By Resolve Editor Kate Tilley


The High Court has rejected an appeal by utility Western Power on its liability for a January 2014 Western Australian bushfire that burnt 392ha and destroyed 57 homes.

In a 2019 trial, WA Supreme Court Justice Rene Le Miere awarded test case plaintiffs Gary and Sandra Elwood $774,733 for the loss of their home and outbuildings, loss of income, and other costs arising from what’s known as the Parkerville fire.

Four separate class actions had been filed after the blaze, which started on 12 January 2014 when a jarrah power pole on Noreen Merle Campbell’s property collapsed into dry bush.

The fire burnt uncontrollably through Parkerville and other regions. Ms Campbell owned the pole; Western Power (WP) owned the lines and the equipment it carried; and inspections and maintenance on the grid were conducted by Ventia Utility Services Pty Ltd (previously Thiess Services Ltd).

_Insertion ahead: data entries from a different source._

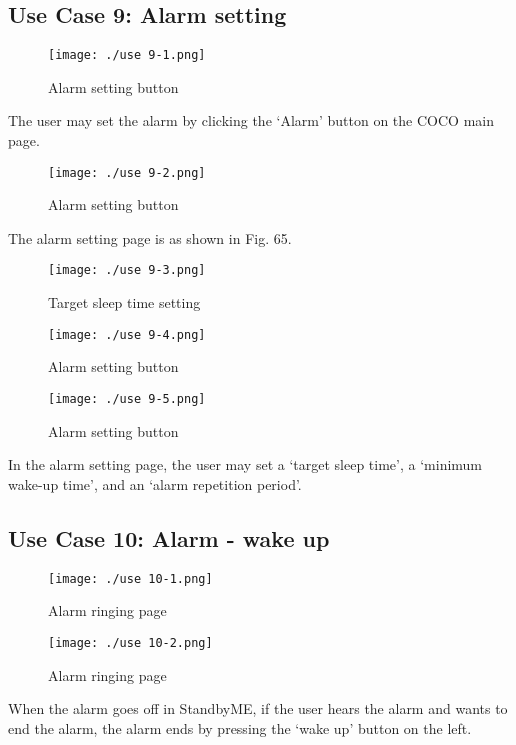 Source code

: \documentclass[conference]{IEEEtran}
\begin{document}
\subsection{Use Case 9: Alarm setting}

\begin{figure}[H]
\texttt{[image: ./use 9-1.png]}
\centering
\caption{Alarm setting button}
\end{figure}

The user may set the alarm by clicking the ‘Alarm' button on the COCO main page.

\begin{figure}[H]
\texttt{[image: ./use 9-2.png]}
\centering
\caption{Alarm setting button}
\end{figure}

The alarm setting page is as shown in Fig. 65.

\begin{figure}[H]
\texttt{[image: ./use 9-3.png]}
\centering
\caption{Target sleep time setting}
\end{figure}

\begin{figure}[H]
\texttt{[image: ./use 9-4.png]}
\centering
\caption{Alarm setting button}
\end{figure}

\begin{figure}[H]
\texttt{[image: ./use 9-5.png]}
\centering
\caption{Alarm setting button}
\end{figure}

In the alarm setting page, the user may set a ‘target sleep time', a ‘minimum wake-up time', and an ‘alarm repetition period'.

\subsection{Use Case 10: Alarm - wake up}

\begin{figure}[H]
\texttt{[image: ./use 10-1.png]}
\centering
\caption{Alarm ringing page}
\end{figure}

\begin{figure}[H]
\texttt{[image: ./use 10-2.png]}
\centering
\caption{Alarm ringing page}
\end{figure}

When the alarm goes off in StandbyME, if the user hears the alarm and wants to end the alarm, the alarm ends by pressing the ‘wake up' button on the left.
\end{document}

A post-fire inspection found the pole was affected by termites and rot and had not been properly maintained since it was erected in 1989. Thiess had worked on the pole in July 2013 but had not reported any safety issues.


WP initially cleared

Property owners sued WP, Thiess and Ms Campbell for damages, breach of duty of care, and causing the fire. All three denied liability.

On 27 March 2019, Justice Le Miere cleared WP of liability but said Thiess and Ms Campbell shared responsibility for the fire and its damage. He found Thiess did not implement compliant systems for training line crews.

The crew supervisor “was not competent and did not have the necessary skills, training and qualifications” nor did other Thiess employees conducting inspections.

Justice Le Miere accepted Ms Campbell’s argument she would have repaired the pole had Thiess identified issues and reported them to her, but Thiess’s failure did not fully release her from liability. “She had control of the pole [and] a person with control of a chattel or fixture has a duty to exercise care it does not cause harm.”

Justice Le Miere dismissed the claims against WP, finding Thiess had sole contractual responsibility to ensure the equipment was safe and in good order.


No duty of care

He said WP did not owe a duty to take reasonable care to regularly inspect and maintain the pole. While the power utility owed a duty to take reasonable care to inspect the pole to ascertain whether it was safe for use in supplying electricity, it discharged that duty by taking reasonable steps to engage and instruct Thiess to do the work.

Justice Le Miere said Thiess was an independent contractor, not WP’s agent. “WP is not liable in nuisance because it did not create the nuisance” (the fire).

Justice Le Miere’s decision was partly overturned on appeal in 2021.

The WA Appeal Court upheld the decision that Thiess and Ms Campbell were liable in negligence and nuisance, saying Thiess’s liability arose from negligent works on the pole in July 2013. It also upheld the trial judge’s decision that WP was not liable for Thiess’s negligence.

However, it found WP was directly liable to the plaintiffs for its own negligence. 

“WP was negligent in that it failed to have a system for undertaking periodic inspection of wooden point-of-attachment (PA) poles owned by consumers and used to support live electrical apparatus forming part of WP’s electricity distribution system,” the Appeal Court said. That negligence caused the plaintiffs’ loss and damage.

WP was ordered to pay 50% of the plaintiffs’ substantial damages, Thiess 35% and Ms Campbell 15%.


Appeal dismissed

In the High Court, Chief Justice Susan Kiefel and Justices Stephen Gageler, Michelle Gordon, James Edelman and Simon Steward, dismissed WP’s appeal.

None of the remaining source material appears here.